Para quienes miran desde el asiento del acompañante, el dilema es el siguiente: ven que la situación política y económica se deteriora y no puede seguir así indefinidamente, pero intuyen que con un cambio en 2016 el escenario puede mejorar rápidamente. ¿Cómo llegamos de acá hasta allá? A muchos les cuesta imaginar dos años más de esta lenta atrición (bajo crecimiento, empleo en caída, inflación en alza, parálisis y paulatino desbande del Estado Mayor ante la inminencia de la derrota). Entonces conjeturan un final explosivo: la crisis "salvadora" que precede (y adelanta) el rebote. Como irse al descenso de una vez en lugar de bancarse la aritmética de los promedios todo un campeonato. Pero una crisis no sólo suele ser peor que cualquier lenta agonía sino que debería ser la excepción, el desenlace explosivo e inverosímil de un tanque de Hollywood, no el final abierto de una película francesa. La seguidilla histórica de crisis y recuperaciones nos dejó un déficit de atención: nos acostumbró a episodios breves y ruidosos y nos hizo poco tolerantes a los desarrollos pausados y sin final. El lento derrape es ansiógeno; nos lleva a manotear el remoto. La ubicua fantasía de la crisis es una forma del zapping.

En Brasil, un aumento de menos del 10% en el transporte urbano derivó en protestas masivas contra el sistema de transporte, la corrupción política, la criminalidad y el gasto en infraestructuras olímpicas a expensas de infraestructuras sociales y productivas. Como las protestas estudiantiles en Chile, las protestas en Brasil reflejan fenómenos complejos (por ejemplo, las expectativas de la nueva clase media en un país inflado mediáticamente) pero nos dicen algo de lo que nos espera cuando queramos resolver las enormes distorsiones a las que nos acostumbró la década pasada.

Entre la fascinación con el colapso inminente y la negación del inocultable deterioro, pocos mencionan el costo de resolver las asignaturas pendientes, o la obviedad de que hace tiempo estamos viviendo más allá de nuestras posibilidades y se nos acabaron los ahorros.
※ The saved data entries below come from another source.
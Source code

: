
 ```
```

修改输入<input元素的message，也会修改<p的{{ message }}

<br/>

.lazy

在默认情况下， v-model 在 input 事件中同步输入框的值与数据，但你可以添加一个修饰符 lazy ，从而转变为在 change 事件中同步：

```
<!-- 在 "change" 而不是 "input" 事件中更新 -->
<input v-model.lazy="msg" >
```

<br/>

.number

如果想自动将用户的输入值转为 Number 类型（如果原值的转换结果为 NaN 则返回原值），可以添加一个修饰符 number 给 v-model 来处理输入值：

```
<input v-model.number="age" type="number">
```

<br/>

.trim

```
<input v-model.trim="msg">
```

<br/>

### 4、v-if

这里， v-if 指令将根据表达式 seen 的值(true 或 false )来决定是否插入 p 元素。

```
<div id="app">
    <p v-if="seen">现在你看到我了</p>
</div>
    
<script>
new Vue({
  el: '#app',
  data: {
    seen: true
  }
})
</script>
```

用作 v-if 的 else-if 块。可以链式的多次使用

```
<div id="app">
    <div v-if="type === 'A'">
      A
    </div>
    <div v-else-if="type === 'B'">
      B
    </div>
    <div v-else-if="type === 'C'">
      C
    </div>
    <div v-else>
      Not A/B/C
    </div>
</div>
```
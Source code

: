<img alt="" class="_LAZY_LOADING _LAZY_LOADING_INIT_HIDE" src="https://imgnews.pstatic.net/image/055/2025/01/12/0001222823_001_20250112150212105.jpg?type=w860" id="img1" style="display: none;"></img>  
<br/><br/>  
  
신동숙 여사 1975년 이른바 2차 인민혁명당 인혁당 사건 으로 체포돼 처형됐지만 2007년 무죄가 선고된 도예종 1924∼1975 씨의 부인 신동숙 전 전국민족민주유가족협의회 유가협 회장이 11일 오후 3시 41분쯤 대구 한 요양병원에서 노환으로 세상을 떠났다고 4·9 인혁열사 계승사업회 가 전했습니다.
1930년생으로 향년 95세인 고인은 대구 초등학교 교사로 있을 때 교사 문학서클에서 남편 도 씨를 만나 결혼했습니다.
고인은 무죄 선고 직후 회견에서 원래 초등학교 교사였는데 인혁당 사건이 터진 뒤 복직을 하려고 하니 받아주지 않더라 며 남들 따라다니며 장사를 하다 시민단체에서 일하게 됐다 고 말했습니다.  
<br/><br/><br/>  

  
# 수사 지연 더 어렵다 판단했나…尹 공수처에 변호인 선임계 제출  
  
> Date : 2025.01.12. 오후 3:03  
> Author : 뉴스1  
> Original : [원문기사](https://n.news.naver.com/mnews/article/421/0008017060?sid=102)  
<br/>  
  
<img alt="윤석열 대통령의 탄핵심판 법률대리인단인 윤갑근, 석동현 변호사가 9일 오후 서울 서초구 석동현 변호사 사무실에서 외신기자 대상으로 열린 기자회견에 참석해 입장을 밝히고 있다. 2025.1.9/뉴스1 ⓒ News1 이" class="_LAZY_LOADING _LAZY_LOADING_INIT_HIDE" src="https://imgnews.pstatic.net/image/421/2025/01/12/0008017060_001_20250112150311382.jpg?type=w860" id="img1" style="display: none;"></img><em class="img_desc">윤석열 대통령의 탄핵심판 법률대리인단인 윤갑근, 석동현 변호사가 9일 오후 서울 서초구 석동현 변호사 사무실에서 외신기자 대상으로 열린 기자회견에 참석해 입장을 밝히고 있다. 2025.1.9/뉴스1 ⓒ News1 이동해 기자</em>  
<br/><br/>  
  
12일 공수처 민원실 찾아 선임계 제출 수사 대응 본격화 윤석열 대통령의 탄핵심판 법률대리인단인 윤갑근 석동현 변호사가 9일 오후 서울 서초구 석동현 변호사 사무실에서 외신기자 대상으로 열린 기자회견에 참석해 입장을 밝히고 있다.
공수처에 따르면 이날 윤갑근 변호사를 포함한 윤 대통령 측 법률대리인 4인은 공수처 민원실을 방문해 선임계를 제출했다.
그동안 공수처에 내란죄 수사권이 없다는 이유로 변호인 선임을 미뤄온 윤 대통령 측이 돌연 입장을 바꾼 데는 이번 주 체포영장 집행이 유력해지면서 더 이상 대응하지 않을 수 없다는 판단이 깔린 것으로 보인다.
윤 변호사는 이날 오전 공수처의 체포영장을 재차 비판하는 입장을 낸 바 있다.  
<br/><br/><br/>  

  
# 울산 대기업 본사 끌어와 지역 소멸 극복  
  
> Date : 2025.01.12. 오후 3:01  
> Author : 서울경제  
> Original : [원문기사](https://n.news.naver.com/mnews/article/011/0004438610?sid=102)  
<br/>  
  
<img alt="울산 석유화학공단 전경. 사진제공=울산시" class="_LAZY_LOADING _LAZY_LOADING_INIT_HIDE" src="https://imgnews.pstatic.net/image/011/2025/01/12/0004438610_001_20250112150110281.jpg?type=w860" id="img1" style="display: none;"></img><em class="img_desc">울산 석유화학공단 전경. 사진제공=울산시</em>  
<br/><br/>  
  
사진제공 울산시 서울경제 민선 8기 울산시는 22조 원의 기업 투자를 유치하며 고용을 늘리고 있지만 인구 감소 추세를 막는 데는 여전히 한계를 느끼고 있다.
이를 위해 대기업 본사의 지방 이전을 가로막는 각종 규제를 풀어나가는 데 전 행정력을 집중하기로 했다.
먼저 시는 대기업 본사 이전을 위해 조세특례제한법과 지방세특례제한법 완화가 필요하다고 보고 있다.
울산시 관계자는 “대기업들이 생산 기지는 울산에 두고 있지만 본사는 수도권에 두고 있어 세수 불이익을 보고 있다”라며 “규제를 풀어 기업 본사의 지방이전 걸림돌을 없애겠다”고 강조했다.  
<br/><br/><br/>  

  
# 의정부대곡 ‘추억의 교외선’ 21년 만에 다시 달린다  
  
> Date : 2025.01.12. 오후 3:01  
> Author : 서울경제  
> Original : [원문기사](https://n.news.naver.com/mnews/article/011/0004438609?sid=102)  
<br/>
Como si la autopista no juntara tráfico allá afuera. Como si no viviéramos todos en la misma casa.

1 comentario:

  1. El costo de resolver las asignaturas pendientes no debe ser pagado por las clases asalariadas.

    Argentina debe aprender a producir excedentes capitalizando, en lo posible, la totalidad de la renta de que dispone por el comercio internacional (bloqueando la fuga) y no saqueando ni un $ a los asalariados.